Saved entries:
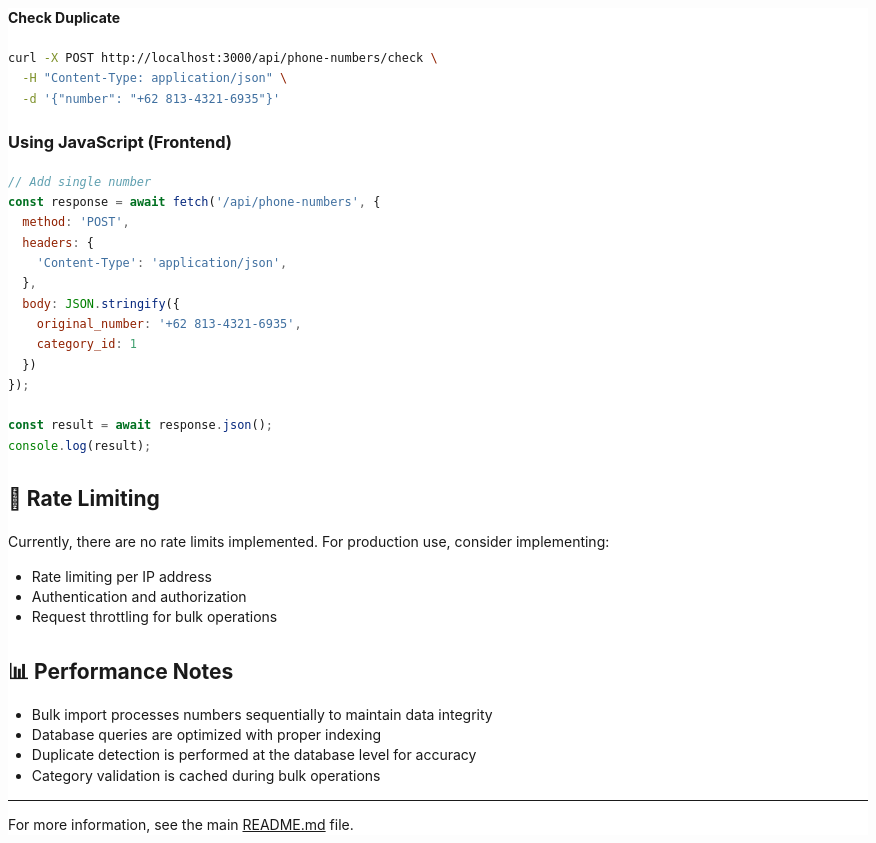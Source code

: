 #### Check Duplicate
```bash
curl -X POST http://localhost:3000/api/phone-numbers/check \
  -H "Content-Type: application/json" \
  -d '{"number": "+62 813-4321-6935"}'
```

### Using JavaScript (Frontend)
```javascript
// Add single number
const response = await fetch('/api/phone-numbers', {
  method: 'POST',
  headers: {
    'Content-Type': 'application/json',
  },
  body: JSON.stringify({
    original_number: '+62 813-4321-6935',
    category_id: 1
  })
});

const result = await response.json();
console.log(result);
```

## 🔧 Rate Limiting

Currently, there are no rate limits implemented. For production use, consider implementing:
- Rate limiting per IP address
- Authentication and authorization
- Request throttling for bulk operations

## 📊 Performance Notes

- Bulk import processes numbers sequentially to maintain data integrity
- Database queries are optimized with proper indexing
- Duplicate detection is performed at the database level for accuracy
- Category validation is cached during bulk operations

---

For more information, see the main [README.md](README.md) file.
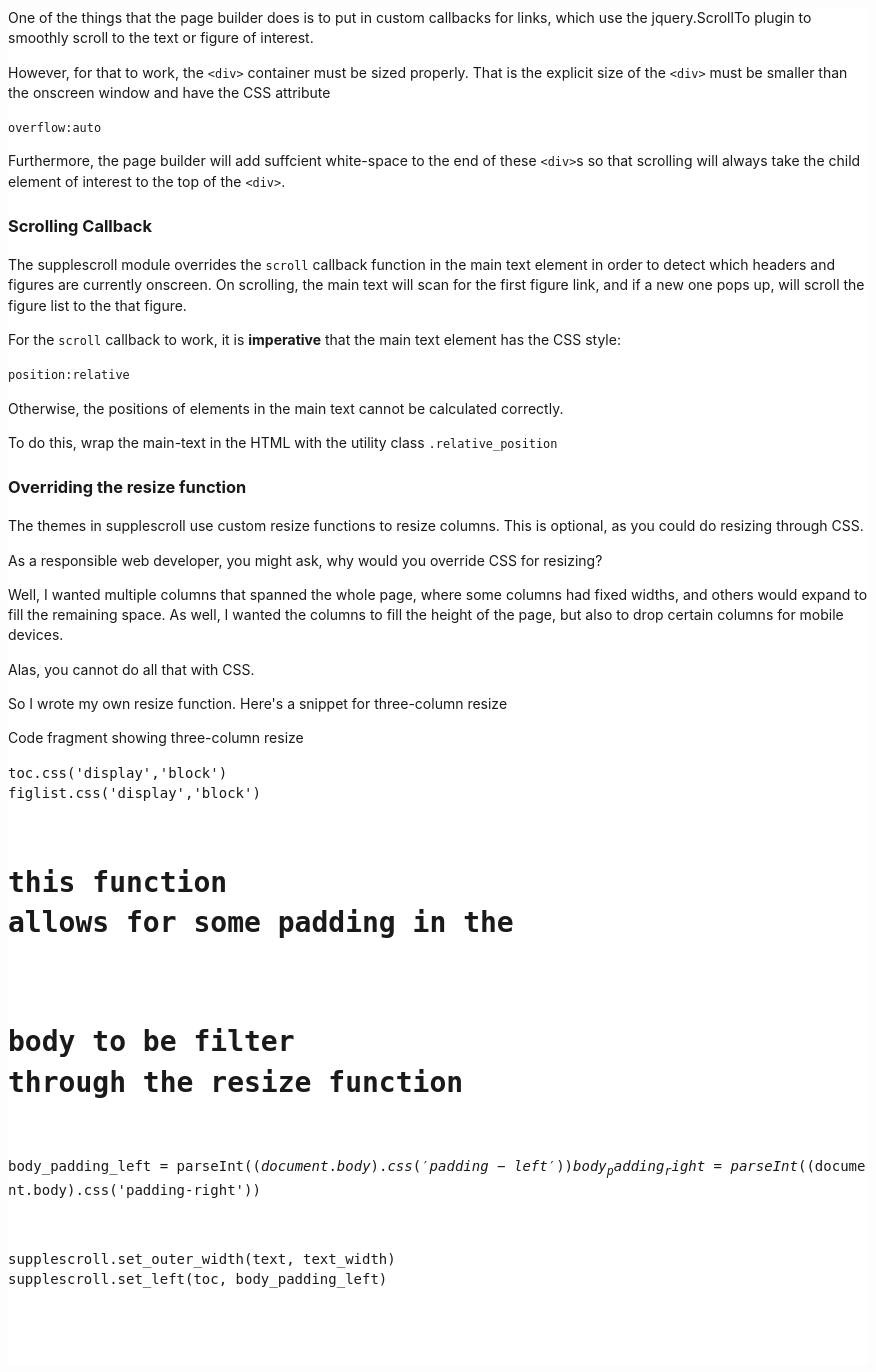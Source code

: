 One of the things that the page builder does is to put in custom callbacks for links, which use the jquery.ScrollTo plugin to smoothly  scroll to the text or figure of interest.

However, for that to work, the `<div>` container must be sized properly. That is the explicit size of the `<div>` must be smaller than the onscreen window and have the CSS attribute

    overflow:auto

Furthermore, the page builder will add suffcient white-space to the end of these `<div>`s so that scrolling will always take the child element of interest to the top of the `<div>`.



### Scrolling Callback
 
The supplescroll module overrides the `scroll` callback function in the main text element in order to detect which headers and figures are currently onscreen. On scrolling, the main text will scan for the first figure link, and if a new one pops up, will scroll the figure list to the that figure.

For the `scroll` callback to work, it is __imperative__ that the main text element has the CSS style:

    position:relative

Otherwise, the positions of elements in the main text cannot be calculated correctly.

To do this, wrap the main-text in the HTML with the utility class `.relative_position`



### Overriding the resize function

The themes in supplescroll use custom resize functions to resize columns. This is optional, as you could do resizing through CSS.

As a responsible web developer, you might ask, why would you override CSS for resizing?

Well, I wanted multiple columns that spanned the whole page, where some columns had fixed widths, and others would expand to fill the remaining space. As well, I wanted the columns to fill the height of the page, but also to drop certain columns for mobile devices.

Alas, you cannot do all that with CSS. 

So I wrote my own resize function. Here's a snippet for three-column resize [](#fig-resize-3)


<div id="fig-resize-3"> Code fragment showing three-column resize
<pre>
toc.css('display','block')
figlist.css('display','block')

# this function allows for some padding in the 
# body to be filter through the resize function
body_padding_left = parseInt($(document.body).css('padding-left'))
body_padding_right = parseInt($(document.body).css('padding-right'))

supplescroll.set_outer_width(text, text_width)
supplescroll.set_left(toc, body_padding_left)
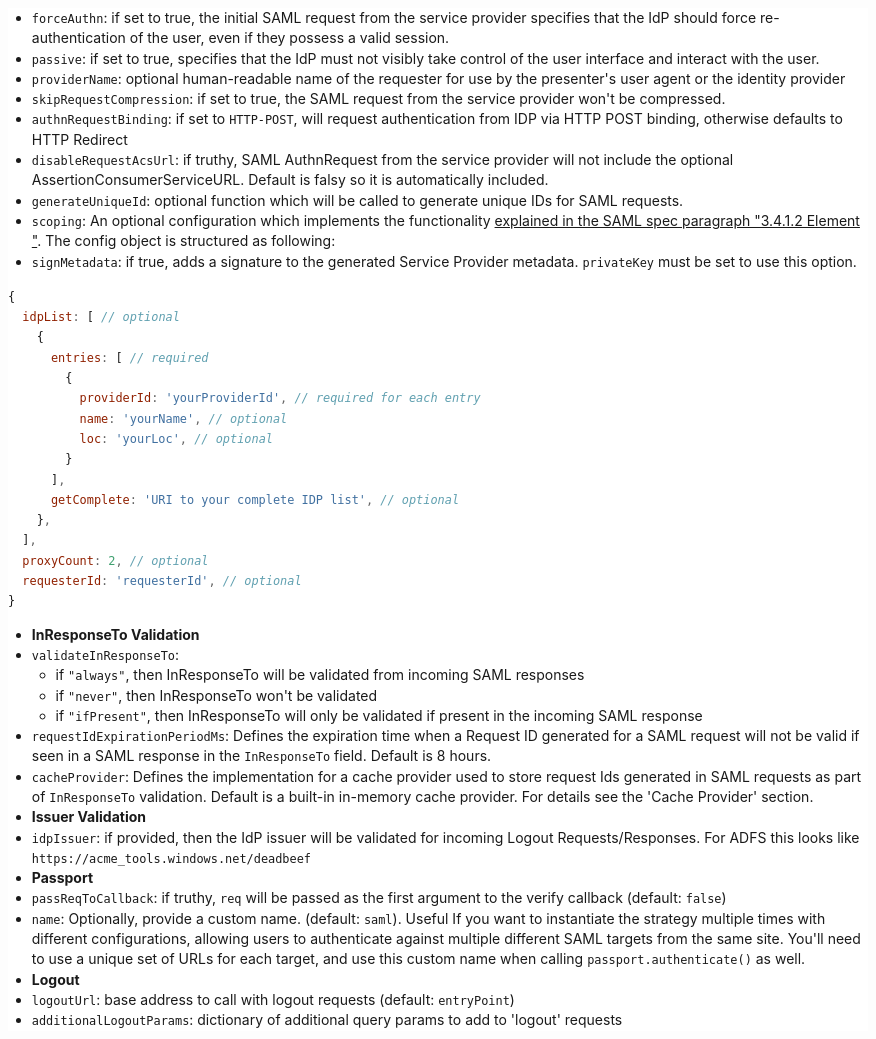 - `forceAuthn`: if set to true, the initial SAML request from the service provider specifies that the IdP should force re-authentication of the user, even if they possess a valid session.
- `passive`: if set to true, specifies that the IdP must not visibly take control of the user interface and interact with the user.
- `providerName`: optional human-readable name of the requester for use by the presenter's user agent or the identity provider
- `skipRequestCompression`: if set to true, the SAML request from the service provider won't be compressed.
- `authnRequestBinding`: if set to `HTTP-POST`, will request authentication from IDP via HTTP POST binding, otherwise defaults to HTTP Redirect
- `disableRequestAcsUrl`: if truthy, SAML AuthnRequest from the service provider will not include the optional AssertionConsumerServiceURL. Default is falsy so it is automatically included.
- `generateUniqueId`: optional function which will be called to generate unique IDs for SAML requests.
- `scoping`: An optional configuration which implements the functionality [explained in the SAML spec paragraph "3.4.1.2 Element <Scoping>"](https://docs.oasis-open.org/security/saml/v2.0/saml-core-2.0-os.pdf). The config object is structured as following:
- `signMetadata`: if true, adds a signature to the generated Service Provider metadata. `privateKey` must be set to use this option.

```javascript
{
  idpList: [ // optional
    {
      entries: [ // required
        {
          providerId: 'yourProviderId', // required for each entry
          name: 'yourName', // optional
          loc: 'yourLoc', // optional
        }
      ],
      getComplete: 'URI to your complete IDP list', // optional
    },
  ],
  proxyCount: 2, // optional
  requesterId: 'requesterId', // optional
}
```

- **InResponseTo Validation**
- `validateInResponseTo`:
  - if `"always"`, then InResponseTo will be validated from incoming SAML responses
  - if `"never"`, then InResponseTo won't be validated
  - if `"ifPresent"`, then InResponseTo will only be validated if present in the incoming SAML response
- `requestIdExpirationPeriodMs`: Defines the expiration time when a Request ID generated for a SAML request will not be valid if seen in a SAML response in the `InResponseTo` field. Default is 8 hours.
- `cacheProvider`: Defines the implementation for a cache provider used to store request Ids generated in SAML requests as part of `InResponseTo` validation. Default is a built-in in-memory cache provider. For details see the 'Cache Provider' section.
- **Issuer Validation**
- `idpIssuer`: if provided, then the IdP issuer will be validated for incoming Logout Requests/Responses. For ADFS this looks like `https://acme_tools.windows.net/deadbeef`
- **Passport**
- `passReqToCallback`: if truthy, `req` will be passed as the first argument to the verify callback (default: `false`)
- `name`: Optionally, provide a custom name. (default: `saml`). Useful If you want to instantiate the strategy multiple times with different configurations,
  allowing users to authenticate against multiple different SAML targets from the same site. You'll need to use a unique set of URLs
  for each target, and use this custom name when calling `passport.authenticate()` as well.
- **Logout**
- `logoutUrl`: base address to call with logout requests (default: `entryPoint`)
- `additionalLogoutParams`: dictionary of additional query params to add to 'logout' requests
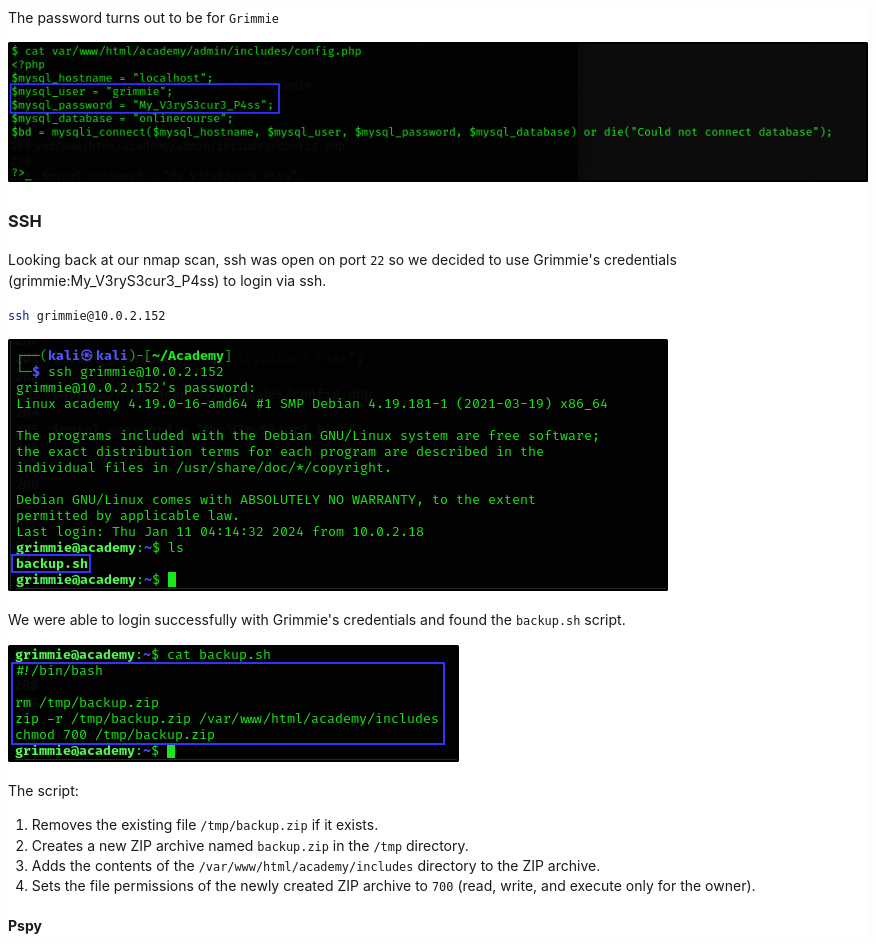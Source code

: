 The password turns out to be for `Grimmie`

![config php](/assets/img/config_php.png)

### SSH

Looking back at our nmap scan, ssh was open on port `22` so we decided to use Grimmie's credentials (grimmie:My_V3ryS3cur3_P4ss) to login via ssh.

```bash
ssh grimmie@10.0.2.152
```

![ssh login](/assets/img/ssh_login.png)

We were able to login successfully with Grimmie's credentials and found the `backup.sh` script.

![backup](/assets/img/backup.png)

The script:
1. Removes the existing file `/tmp/backup.zip` if it exists.
2. Creates a new ZIP archive named `backup.zip` in the `/tmp` directory.
3. Adds the contents of the `/var/www/html/academy/includes` directory to the ZIP archive.
4. Sets the file permissions of the newly created ZIP archive to `700` (read, write, and execute only for the owner).

#### Pspy
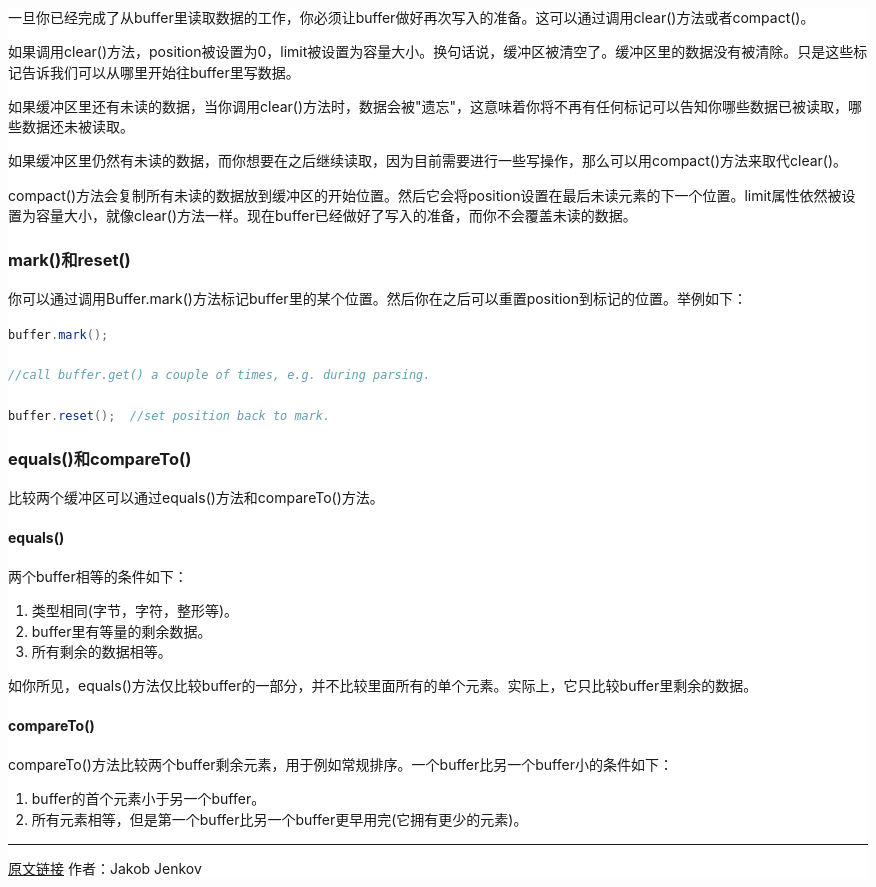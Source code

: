 一旦你已经完成了从buffer里读取数据的工作，你必须让buffer做好再次写入的准备。这可以通过调用clear()方法或者compact()。

如果调用clear()方法，position被设置为0，limit被设置为容量大小。换句话说，缓冲区被清空了。缓冲区里的数据没有被清除。只是这些标记告诉我们可以从哪里开始往buffer里写数据。

如果缓冲区里还有未读的数据，当你调用clear()方法时，数据会被"遗忘"，这意味着你将不再有任何标记可以告知你哪些数据已被读取，哪些数据还未被读取。

如果缓冲区里仍然有未读的数据，而你想要在之后继续读取，因为目前需要进行一些写操作，那么可以用compact()方法来取代clear()。

compact()方法会复制所有未读的数据放到缓冲区的开始位置。然后它会将position设置在最后未读元素的下一个位置。limit属性依然被设置为容量大小，就像clear()方法一样。现在buffer已经做好了写入的准备，而你不会覆盖未读的数据。

### mark()和reset()

你可以通过调用Buffer.mark()方法标记buffer里的某个位置。然后你在之后可以重置position到标记的位置。举例如下：

```java
buffer.mark();

//call buffer.get() a couple of times, e.g. during parsing.

buffer.reset();  //set position back to mark.  
```

### equals()和compareTo()

比较两个缓冲区可以通过equals()方法和compareTo()方法。

#### equals()

两个buffer相等的条件如下：

1. 类型相同(字节，字符，整形等)。
2. buffer里有等量的剩余数据。
3. 所有剩余的数据相等。

如你所见，equals()方法仅比较buffer的一部分，并不比较里面所有的单个元素。实际上，它只比较buffer里剩余的数据。

#### compareTo()

compareTo()方法比较两个buffer剩余元素，用于例如常规排序。一个buffer比另一个buffer小的条件如下：

1. buffer的首个元素小于另一个buffer。
2. 所有元素相等，但是第一个buffer比另一个buffer更早用完(它拥有更少的元素)。

------
[原文链接](http://tutorials.jenkov.com/java-nio/buffers.html) 	作者：Jakob Jenkov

* What the task requires:
Filter the records for the word "operations" and show every line that has it.

* Solution to this problem:
- Request throttling for bulk operations
- Category validation is cached during bulk operations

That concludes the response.